> EXERCISE DIRECTIONS
Only lines that contain the word "Vcluster" belong in the answer; copy them from the records below.
##### AVAILABLE DATA
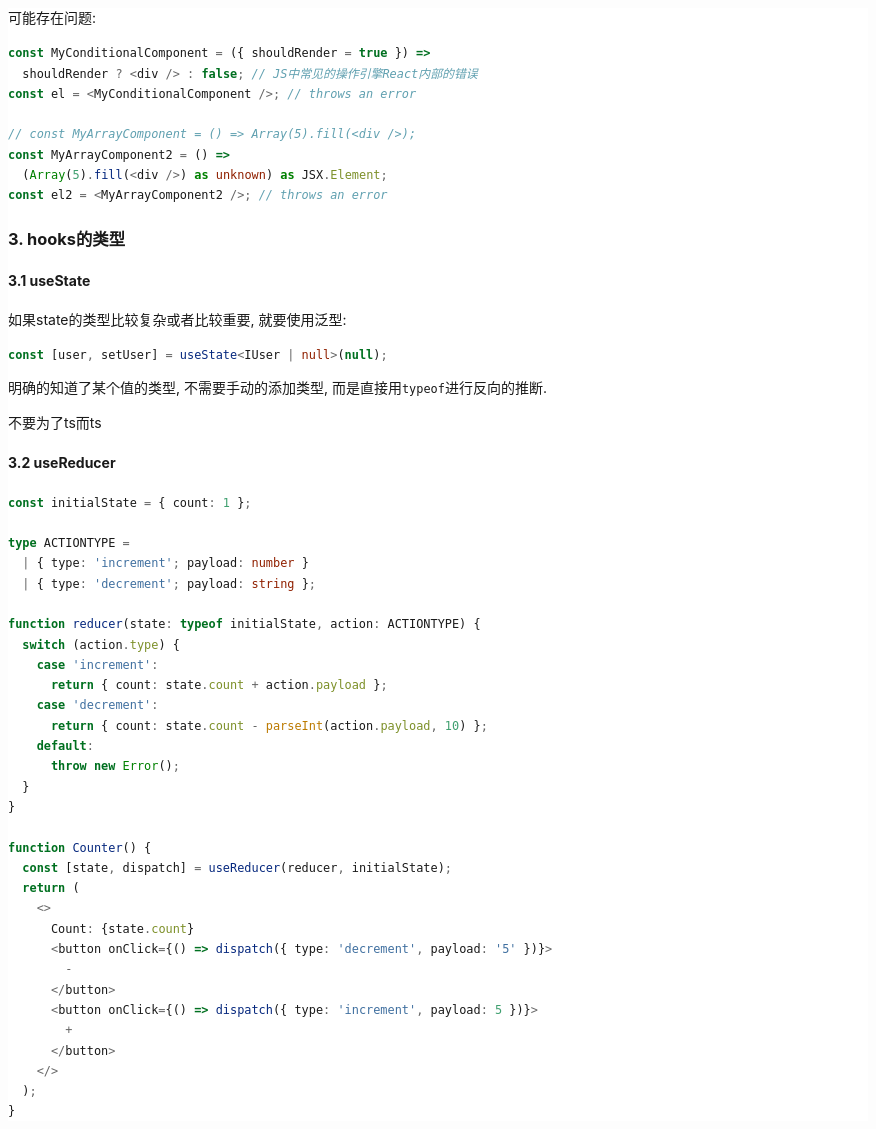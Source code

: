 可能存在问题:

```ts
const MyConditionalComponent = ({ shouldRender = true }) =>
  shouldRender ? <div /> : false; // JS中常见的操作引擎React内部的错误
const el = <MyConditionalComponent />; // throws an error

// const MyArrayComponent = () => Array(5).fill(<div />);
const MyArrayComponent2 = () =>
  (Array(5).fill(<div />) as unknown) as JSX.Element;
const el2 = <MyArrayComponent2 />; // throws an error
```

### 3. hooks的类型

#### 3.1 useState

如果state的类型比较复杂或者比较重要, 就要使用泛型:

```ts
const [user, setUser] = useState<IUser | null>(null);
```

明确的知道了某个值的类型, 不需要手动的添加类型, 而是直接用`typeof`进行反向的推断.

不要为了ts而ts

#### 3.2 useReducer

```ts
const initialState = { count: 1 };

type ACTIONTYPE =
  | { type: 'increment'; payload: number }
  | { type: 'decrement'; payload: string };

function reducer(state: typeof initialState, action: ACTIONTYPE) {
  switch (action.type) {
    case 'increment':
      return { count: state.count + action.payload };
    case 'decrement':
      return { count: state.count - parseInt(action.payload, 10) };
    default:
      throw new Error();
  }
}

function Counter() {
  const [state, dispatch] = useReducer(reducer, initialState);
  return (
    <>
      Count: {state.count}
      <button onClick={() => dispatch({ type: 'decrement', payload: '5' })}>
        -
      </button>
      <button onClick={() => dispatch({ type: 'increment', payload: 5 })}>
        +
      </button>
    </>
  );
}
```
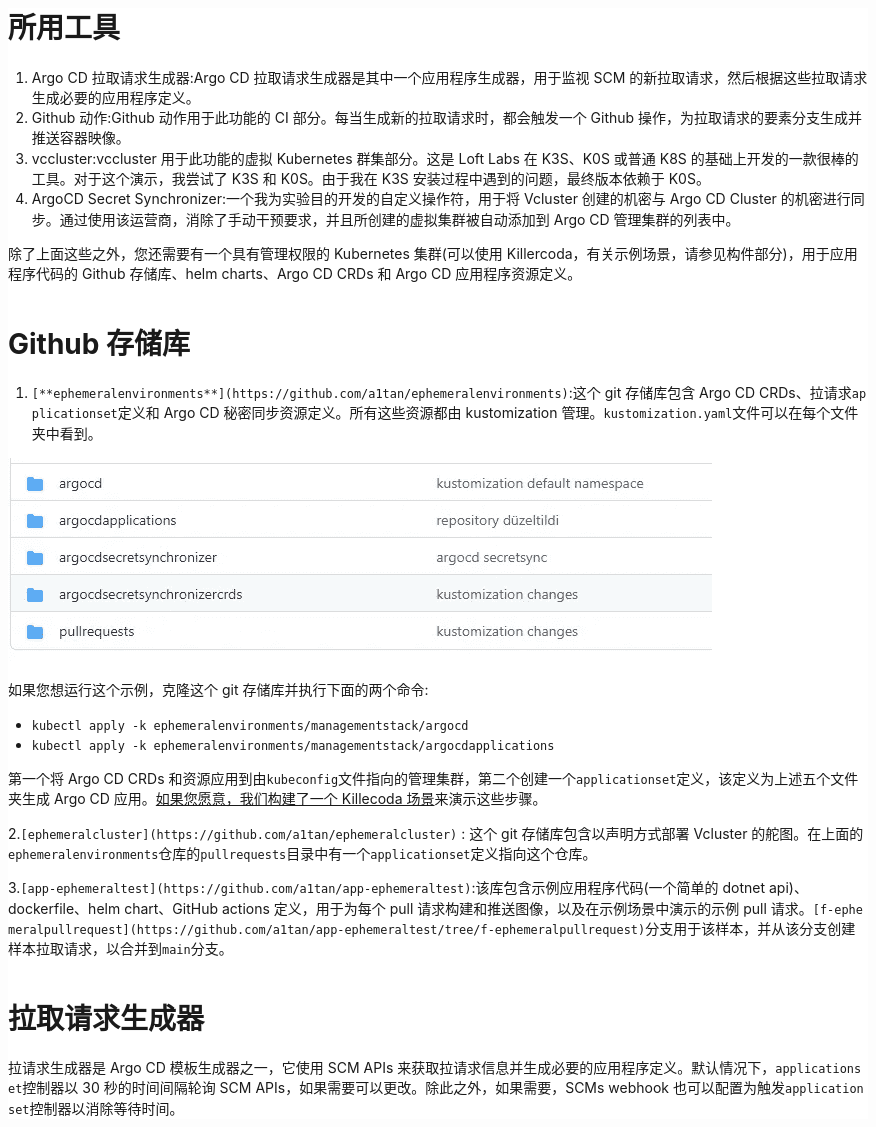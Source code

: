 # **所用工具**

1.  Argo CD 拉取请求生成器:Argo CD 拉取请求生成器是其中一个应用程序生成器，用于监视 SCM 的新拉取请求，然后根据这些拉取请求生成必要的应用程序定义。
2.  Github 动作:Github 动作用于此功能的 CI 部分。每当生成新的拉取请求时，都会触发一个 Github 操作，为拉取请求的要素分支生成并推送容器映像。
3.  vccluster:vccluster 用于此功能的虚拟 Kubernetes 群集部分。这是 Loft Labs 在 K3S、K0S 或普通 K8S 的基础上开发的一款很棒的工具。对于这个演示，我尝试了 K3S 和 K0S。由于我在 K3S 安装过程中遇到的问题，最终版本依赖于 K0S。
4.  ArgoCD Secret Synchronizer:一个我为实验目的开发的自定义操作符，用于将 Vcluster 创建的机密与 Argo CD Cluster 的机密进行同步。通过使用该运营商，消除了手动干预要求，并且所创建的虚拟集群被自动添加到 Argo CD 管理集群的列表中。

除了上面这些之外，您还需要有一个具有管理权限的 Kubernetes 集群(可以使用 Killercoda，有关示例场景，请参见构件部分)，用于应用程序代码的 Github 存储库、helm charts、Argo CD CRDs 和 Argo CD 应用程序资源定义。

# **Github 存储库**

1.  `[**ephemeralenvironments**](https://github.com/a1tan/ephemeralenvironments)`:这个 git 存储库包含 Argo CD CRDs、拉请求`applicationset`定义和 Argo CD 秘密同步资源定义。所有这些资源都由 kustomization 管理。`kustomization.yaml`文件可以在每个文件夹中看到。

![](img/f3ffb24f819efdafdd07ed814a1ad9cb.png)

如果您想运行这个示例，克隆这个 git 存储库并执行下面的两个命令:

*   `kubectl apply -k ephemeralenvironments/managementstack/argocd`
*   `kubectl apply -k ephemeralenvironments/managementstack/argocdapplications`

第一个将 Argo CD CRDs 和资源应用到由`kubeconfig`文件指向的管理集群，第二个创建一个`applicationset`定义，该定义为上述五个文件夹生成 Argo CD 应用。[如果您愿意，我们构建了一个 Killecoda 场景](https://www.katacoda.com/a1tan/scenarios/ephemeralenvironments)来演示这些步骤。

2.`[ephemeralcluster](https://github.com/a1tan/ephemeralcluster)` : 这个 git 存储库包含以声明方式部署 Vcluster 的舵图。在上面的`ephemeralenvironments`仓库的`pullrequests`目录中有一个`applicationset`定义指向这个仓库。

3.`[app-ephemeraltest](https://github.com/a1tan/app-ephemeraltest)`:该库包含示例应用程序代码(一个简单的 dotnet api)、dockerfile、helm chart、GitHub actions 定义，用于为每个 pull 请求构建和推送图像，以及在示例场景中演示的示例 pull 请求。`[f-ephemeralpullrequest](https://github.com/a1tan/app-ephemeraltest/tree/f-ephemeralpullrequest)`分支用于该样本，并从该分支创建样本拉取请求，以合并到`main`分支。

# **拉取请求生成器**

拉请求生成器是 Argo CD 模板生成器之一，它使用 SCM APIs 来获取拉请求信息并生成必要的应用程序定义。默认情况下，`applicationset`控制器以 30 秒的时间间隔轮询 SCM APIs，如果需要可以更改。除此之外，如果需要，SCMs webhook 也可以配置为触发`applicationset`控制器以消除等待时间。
##########
> RESPONSE AREA
4.  ArgoCD Secret Synchronizer:一个我为实验目的开发的自定义操作符，用于将 Vcluster 创建的机密与 Argo CD Cluster 的机密进行同步。通过使用该运营商，消除了手动干预要求，并且所创建的虚拟集群被自动添加到 Argo CD 管理集群的列表中。
2.`[ephemeralcluster](https://github.com/a1tan/ephemeralcluster)` : 这个 git 存储库包含以声明方式部署 Vcluster 的舵图。在上面的`ephemeralenvironments`仓库的`pullrequests`目录中有一个`applicationset`定义指向这个仓库。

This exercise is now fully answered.